# What the task requires:
Write out exactly the lines running from the one that contains "oi, sou a Stephanie, sou" through the end of the material.

# Dataset excerpts:
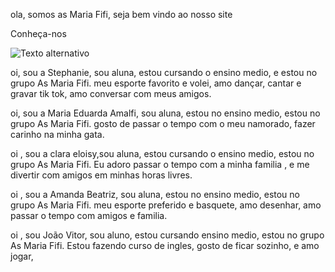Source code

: ola, somos as Maria Fifi, seja bem vindo ao nosso site 

Conheça-nos 

<img src="meninas.png" alt="Texto alternativo" title="meninas" />

<!---
asmariafifi/asmariafifi is a ✨ special ✨ repository because its `README.md` (this file) appears on your GitHub profile.
You can click the Preview link to take a look at your changes.
--->

oi, sou a Stephanie, sou aluna, estou cursando o ensino medio, e estou no grupo As Maria Fifi. 
meu esporte favorito e volei, amo dançar, cantar e gravar tik tok, amo conversar com meus amigos.   


oi, sou a Maria Eduarda Amalfi, sou aluna, estou no ensino medio, estou no grupo As Maria Fifi.
gosto de passar o tempo com o meu namorado, fazer carinho na minha gata.


oi , sou a clara eloisy,sou aluna, estou cursando o ensino medio, estou no grupo As Maria Fifi.
Eu adoro passar  o tempo com a minha familia , e me divertir com amigos em minhas horas livres.



oi , sou a Amanda Beatriz, sou aluna, estou no ensino medio, estou no grupo As Maria Fifi.
meu esporte preferido e basquete, amo desenhar, amo passar o tempo com amigos e familia.


oi , sou João Vitor, sou aluno, estou cursando ensino medio, estou no grupo As Maria Fifi.
Estou fazendo curso de ingles, gosto de ficar sozinho, e amo jogar,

# Answer box:
oi, sou a Stephanie, sou aluna, estou cursando o ensino medio, e estou no grupo As Maria Fifi. 
meu esporte favorito e volei, amo dançar, cantar e gravar tik tok, amo conversar com meus amigos.   


oi, sou a Maria Eduarda Amalfi, sou aluna, estou no ensino medio, estou no grupo As Maria Fifi.
gosto de passar o tempo com o meu namorado, fazer carinho na minha gata.


oi , sou a clara eloisy,sou aluna, estou cursando o ensino medio, estou no grupo As Maria Fifi.
Eu adoro passar  o tempo com a minha familia , e me divertir com amigos em minhas horas livres.



oi , sou a Amanda Beatriz, sou aluna, estou no ensino medio, estou no grupo As Maria Fifi.
meu esporte preferido e basquete, amo desenhar, amo passar o tempo com amigos e familia.


oi , sou João Vitor, sou aluno, estou cursando ensino medio, estou no grupo As Maria Fifi.
Estou fazendo curso de ingles, gosto de ficar sozinho, e amo jogar,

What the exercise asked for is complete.